• EXERCISE DIRECTIONS: Transcribe every record as it stands and set the images aside.
================
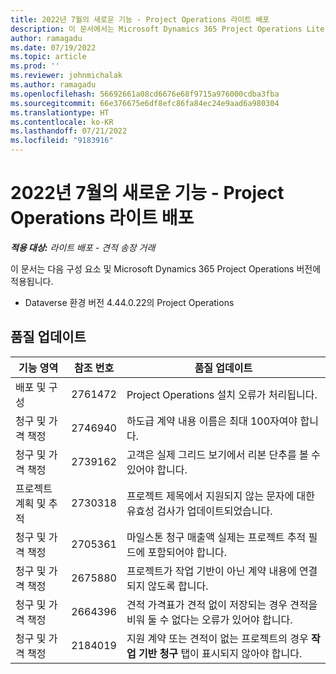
 ```yaml
---
title: 2022년 7월의 새로운 기능 - Project Operations 라이트 배포
description: 이 문서에서는 Microsoft Dynamics 365 Project Operations Lite 배포의 2022년 7월 릴리스에서 사용할 수 있는 품질 업데이트에 대한 정보를 제공합니다.
author: ramagadu
ms.date: 07/19/2022
ms.topic: article
ms.prod: ''
ms.reviewer: johnmichalak
ms.author: ramagadu
ms.openlocfilehash: 56692661a08cd6676e68f9715a976000cdba3fba
ms.sourcegitcommit: 66e376675e6df8efc86fa84ec24e9aad6a980304
ms.translationtype: HT
ms.contentlocale: ko-KR
ms.lasthandoff: 07/21/2022
ms.locfileid: "9183916"
---
```

# <a name="whats-new-july-2022---project-operations-lite-deployment"></a>2022년 7월의 새로운 기능 - Project Operations 라이트 배포

_**적용 대상:** 라이트 배포 - 견적 송장 거래_

이 문서는 다음 구성 요소 및 Microsoft Dynamics 365 Project Operations 버전에 적용됩니다.

- Dataverse 환경 버전 4.44.0.22의 Project Operations

## <a name="quality-updates"></a>품질 업데이트

| 기능 영역 | 참조 번호 | 품질 업데이트 |
| --- | --- | --- |
| 배포 및 구성 | 2761472 | Project Operations 설치 오류가 처리됩니다. |
| 청구 및 가격 책정 | 2746940 | 하도급 계약 내용 이름은 최대 100자여야 합니다. |
| 청구 및 가격 책정 | 2739162 | 고객은 실제 그리드 보기에서 리본 단추를 볼 수 있어야 합니다. |
| 프로젝트 계획 및 추적 | 2730318 | 프로젝트 제목에서 지원되지 않는 문자에 대한 유효성 검사가 업데이트되었습니다. |
| 청구 및 가격 책정 | 2705361 | 마일스톤 청구 매출액 실제는 프로젝트 추적 필드에 포함되어야 합니다. |
| 청구 및 가격 책정 | 2675880 | 프로젝트가 작업 기반이 아닌 계약 내용에 연결되지 않도록 합니다. |
| 청구 및 가격 책정 | 2664396 | 견적 가격표가 견적 없이 저장되는 경우 견적을 비워 둘 수 없다는 오류가 있어야 합니다. |
| 청구 및 가격 책정 | 2184019 | 지원 계약 또는 견적이 없는 프로젝트의 경우 **작업 기반 청구** 탭이 표시되지 않아야 합니다. |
================
• EXERCISE RESULT:
 ```yaml
---
title: 2022년 7월의 새로운 기능 - Project Operations 라이트 배포
description: 이 문서에서는 Microsoft Dynamics 365 Project Operations Lite 배포의 2022년 7월 릴리스에서 사용할 수 있는 품질 업데이트에 대한 정보를 제공합니다.
author: ramagadu
ms.date: 07/19/2022
ms.topic: article
ms.prod: ''
ms.reviewer: johnmichalak
ms.author: ramagadu
ms.openlocfilehash: 56692661a08cd6676e68f9715a976000cdba3fba
ms.sourcegitcommit: 66e376675e6df8efc86fa84ec24e9aad6a980304
ms.translationtype: HT
ms.contentlocale: ko-KR
ms.lasthandoff: 07/21/2022
ms.locfileid: "9183916"
---
```

# <a name="whats-new-july-2022---project-operations-lite-deployment"></a>2022년 7월의 새로운 기능 - Project Operations 라이트 배포

_**적용 대상:** 라이트 배포 - 견적 송장 거래_

이 문서는 다음 구성 요소 및 Microsoft Dynamics 365 Project Operations 버전에 적용됩니다.

- Dataverse 환경 버전 4.44.0.22의 Project Operations

## <a name="quality-updates"></a>품질 업데이트

| 기능 영역 | 참조 번호 | 품질 업데이트 |
| --- | --- | --- |
| 배포 및 구성 | 2761472 | Project Operations 설치 오류가 처리됩니다. |
| 청구 및 가격 책정 | 2746940 | 하도급 계약 내용 이름은 최대 100자여야 합니다. |
| 청구 및 가격 책정 | 2739162 | 고객은 실제 그리드 보기에서 리본 단추를 볼 수 있어야 합니다. |
| 프로젝트 계획 및 추적 | 2730318 | 프로젝트 제목에서 지원되지 않는 문자에 대한 유효성 검사가 업데이트되었습니다. |
| 청구 및 가격 책정 | 2705361 | 마일스톤 청구 매출액 실제는 프로젝트 추적 필드에 포함되어야 합니다. |
| 청구 및 가격 책정 | 2675880 | 프로젝트가 작업 기반이 아닌 계약 내용에 연결되지 않도록 합니다. |
| 청구 및 가격 책정 | 2664396 | 견적 가격표가 견적 없이 저장되는 경우 견적을 비워 둘 수 없다는 오류가 있어야 합니다. |
| 청구 및 가격 책정 | 2184019 | 지원 계약 또는 견적이 없는 프로젝트의 경우 **작업 기반 청구** 탭이 표시되지 않아야 합니다. |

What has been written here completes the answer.